Le Prévôt en profita pour durcir le ton. «Si tu persistes à vouloir percuter le port pour tes revendications futiles, je lance une escadrille qui détruira le cargo avant même qu'il n'atteigne l'orbite géostationnaire.»

Détruire le cargo dans l'espace. H2 ne s'attendait pas à une pareille opposition. Il s'était préparé à de longues négociations, aux tactiques de déstabilisation des négociateurs, à quelques manoeuvres d'intimidation des autorités, mais pas une menace directe de destruction. H2 fut cueilli à froid. Il essaya de gagner un peu de temps. «Je ne vous crois pas, c'est du bluff. Vous n'avez pas les moyens de lancer une offensive si loin de la Terre.

—Comme tu disais, les choses ont bien changé. Il s'est produit deux ou trois avancées techniques depuis ton départ. Si tu penses que c'est du bluff, tente ta chance.» Le Prévôt lâcha un petit rire et frappa sa badine contre sa jambe. «Une mission réelle fera le plus grand bien à mes pilotes.
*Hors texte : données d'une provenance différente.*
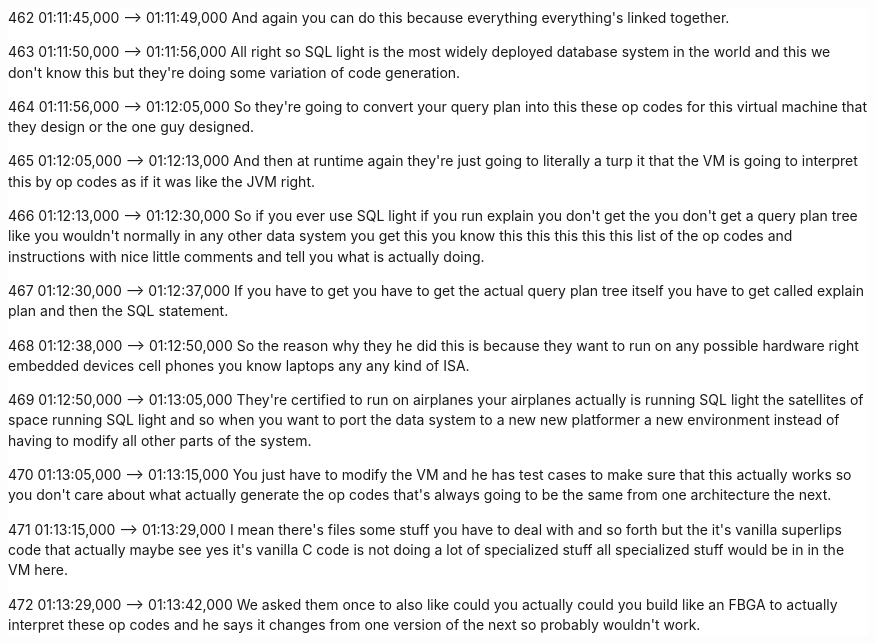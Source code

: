 462
01:11:45,000 --> 01:11:49,000
And again you can do this because everything everything's linked together.

463
01:11:50,000 --> 01:11:56,000
All right so SQL light is the most widely deployed database system in the world and this we don't know this but they're doing some variation of code generation.

464
01:11:56,000 --> 01:12:05,000
So they're going to convert your query plan into this these op codes for this virtual machine that they design or the one guy designed.

465
01:12:05,000 --> 01:12:13,000
And then at runtime again they're just going to literally a turp it that the VM is going to interpret this by op codes as if it was like the JVM right.

466
01:12:13,000 --> 01:12:30,000
So if you ever use SQL light if you run explain you don't get the you don't get a query plan tree like you wouldn't normally in any other data system you get this you know this this this this this list of the op codes and instructions with nice little comments and tell you what is actually doing.

467
01:12:30,000 --> 01:12:37,000
If you have to get you have to get the actual query plan tree itself you have to get called explain plan and then the SQL statement.

468
01:12:38,000 --> 01:12:50,000
So the reason why they he did this is because they want to run on any possible hardware right embedded devices cell phones you know laptops any any kind of ISA.

469
01:12:50,000 --> 01:13:05,000
They're certified to run on airplanes your airplanes actually is running SQL light the satellites of space running SQL light and so when you want to port the data system to a new new platformer a new environment instead of having to modify all other parts of the system.

470
01:13:05,000 --> 01:13:15,000
You just have to modify the VM and he has test cases to make sure that this actually works so you don't care about what actually generate the op codes that's always going to be the same from one architecture the next.

471
01:13:15,000 --> 01:13:29,000
I mean there's files some stuff you have to deal with and so forth but the it's vanilla superlips code that actually maybe see yes it's vanilla C code is not doing a lot of specialized stuff all specialized stuff would be in in the VM here.

472
01:13:29,000 --> 01:13:42,000
We asked them once to also like could you actually could you build like an FBGA to actually interpret these op codes and he says it changes from one version of the next so probably wouldn't work.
Rappelles moi pour me dire que tu abandonnes.»

La communication s'interrompit et le silence du cargo écrasa les épaules de H2. Il lâcha la plaquette qui flotta en direction du poste de pilotage. Il la regarda dériver sans réagir, K.O. debout. Son plan venait de s'écrouler sur une simple phrase du Prévôt. Il devait repenser toute sa stratégie.